Provided records Start Marker

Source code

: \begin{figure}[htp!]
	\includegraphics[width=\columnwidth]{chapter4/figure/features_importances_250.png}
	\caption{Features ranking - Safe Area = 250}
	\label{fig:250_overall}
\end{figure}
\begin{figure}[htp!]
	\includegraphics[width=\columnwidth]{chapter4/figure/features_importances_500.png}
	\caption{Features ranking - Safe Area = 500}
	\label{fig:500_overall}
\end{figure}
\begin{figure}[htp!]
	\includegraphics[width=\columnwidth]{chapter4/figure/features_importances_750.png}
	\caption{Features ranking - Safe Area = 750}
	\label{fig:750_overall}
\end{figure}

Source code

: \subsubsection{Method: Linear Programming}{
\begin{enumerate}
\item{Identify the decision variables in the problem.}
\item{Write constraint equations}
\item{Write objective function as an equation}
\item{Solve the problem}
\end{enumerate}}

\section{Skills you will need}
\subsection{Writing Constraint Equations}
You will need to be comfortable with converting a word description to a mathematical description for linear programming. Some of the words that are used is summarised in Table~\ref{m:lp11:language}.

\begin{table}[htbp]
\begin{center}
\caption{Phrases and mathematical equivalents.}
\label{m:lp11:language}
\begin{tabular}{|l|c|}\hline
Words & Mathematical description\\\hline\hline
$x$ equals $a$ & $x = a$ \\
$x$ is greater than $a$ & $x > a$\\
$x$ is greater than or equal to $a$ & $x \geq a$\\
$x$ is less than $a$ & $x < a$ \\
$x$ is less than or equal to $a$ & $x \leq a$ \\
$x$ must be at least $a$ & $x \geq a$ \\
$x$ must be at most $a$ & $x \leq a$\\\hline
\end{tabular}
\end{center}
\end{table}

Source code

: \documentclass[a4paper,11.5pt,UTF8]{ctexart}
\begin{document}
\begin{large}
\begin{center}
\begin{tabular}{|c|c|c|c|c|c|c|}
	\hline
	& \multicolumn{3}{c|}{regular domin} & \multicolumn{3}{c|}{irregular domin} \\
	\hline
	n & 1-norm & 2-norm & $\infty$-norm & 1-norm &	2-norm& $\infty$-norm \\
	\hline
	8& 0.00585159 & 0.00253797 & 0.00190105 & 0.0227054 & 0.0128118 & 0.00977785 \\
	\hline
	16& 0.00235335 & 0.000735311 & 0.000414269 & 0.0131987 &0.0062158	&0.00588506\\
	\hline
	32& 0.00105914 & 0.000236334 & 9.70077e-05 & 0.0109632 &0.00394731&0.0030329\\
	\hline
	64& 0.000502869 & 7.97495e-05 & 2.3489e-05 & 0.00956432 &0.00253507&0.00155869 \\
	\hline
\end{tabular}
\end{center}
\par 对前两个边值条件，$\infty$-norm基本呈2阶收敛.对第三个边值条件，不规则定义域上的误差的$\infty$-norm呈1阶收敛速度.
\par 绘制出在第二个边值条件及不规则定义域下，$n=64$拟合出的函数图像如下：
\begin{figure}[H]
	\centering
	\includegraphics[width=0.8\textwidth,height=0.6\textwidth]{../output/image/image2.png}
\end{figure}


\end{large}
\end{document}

Provided records End Marker

_Exercise instructions_: The reply is to be an exact copy of the listing.

_Completed task_:
Source code

: \begin{figure}[htp!]
	\includegraphics[width=\columnwidth]{chapter4/figure/features_importances_250.png}
	\caption{Features ranking - Safe Area = 250}
	\label{fig:250_overall}
\end{figure}
\begin{figure}[htp!]
	\includegraphics[width=\columnwidth]{chapter4/figure/features_importances_500.png}
	\caption{Features ranking - Safe Area = 500}
	\label{fig:500_overall}
\end{figure}
\begin{figure}[htp!]
	\includegraphics[width=\columnwidth]{chapter4/figure/features_importances_750.png}
	\caption{Features ranking - Safe Area = 750}
	\label{fig:750_overall}
\end{figure}

Source code

: \subsubsection{Method: Linear Programming}{
\begin{enumerate}
\item{Identify the decision variables in the problem.}
\item{Write constraint equations}
\item{Write objective function as an equation}
\item{Solve the problem}
\end{enumerate}}

\section{Skills you will need}
\subsection{Writing Constraint Equations}
You will need to be comfortable with converting a word description to a mathematical description for linear programming. Some of the words that are used is summarised in Table~\ref{m:lp11:language}.

\begin{table}[htbp]
\begin{center}
\caption{Phrases and mathematical equivalents.}
\label{m:lp11:language}
\begin{tabular}{|l|c|}\hline
Words & Mathematical description\\\hline\hline
$x$ equals $a$ & $x = a$ \\
$x$ is greater than $a$ & $x > a$\\
$x$ is greater than or equal to $a$ & $x \geq a$\\
$x$ is less than $a$ & $x < a$ \\
$x$ is less than or equal to $a$ & $x \leq a$ \\
$x$ must be at least $a$ & $x \geq a$ \\
$x$ must be at most $a$ & $x \leq a$\\\hline
\end{tabular}
\end{center}
\end{table}

Source code

: \documentclass[a4paper,11.5pt,UTF8]{ctexart}
\begin{document}
\begin{large}
\begin{center}
\begin{tabular}{|c|c|c|c|c|c|c|}
	\hline
	& \multicolumn{3}{c|}{regular domin} & \multicolumn{3}{c|}{irregular domin} \\
	\hline
	n & 1-norm & 2-norm & $\infty$-norm & 1-norm &	2-norm& $\infty$-norm \\
	\hline
	8& 0.00585159 & 0.00253797 & 0.00190105 & 0.0227054 & 0.0128118 & 0.00977785 \\
	\hline
	16& 0.00235335 & 0.000735311 & 0.000414269 & 0.0131987 &0.0062158	&0.00588506\\
	\hline
	32& 0.00105914 & 0.000236334 & 9.70077e-05 & 0.0109632 &0.00394731&0.0030329\\
	\hline
	64& 0.000502869 & 7.97495e-05 & 2.3489e-05 & 0.00956432 &0.00253507&0.00155869 \\
	\hline
\end{tabular}
\end{center}
\par 对前两个边值条件，$\infty$-norm基本呈2阶收敛.对第三个边值条件，不规则定义域上的误差的$\infty$-norm呈1阶收敛速度.
\par 绘制出在第二个边值条件及不规则定义域下，$n=64$拟合出的函数图像如下：
\begin{figure}[H]
	\centering
	\includegraphics[width=0.8\textwidth,height=0.6\textwidth]{../output/image/image2.png}
\end{figure}


\end{large}
\end{document}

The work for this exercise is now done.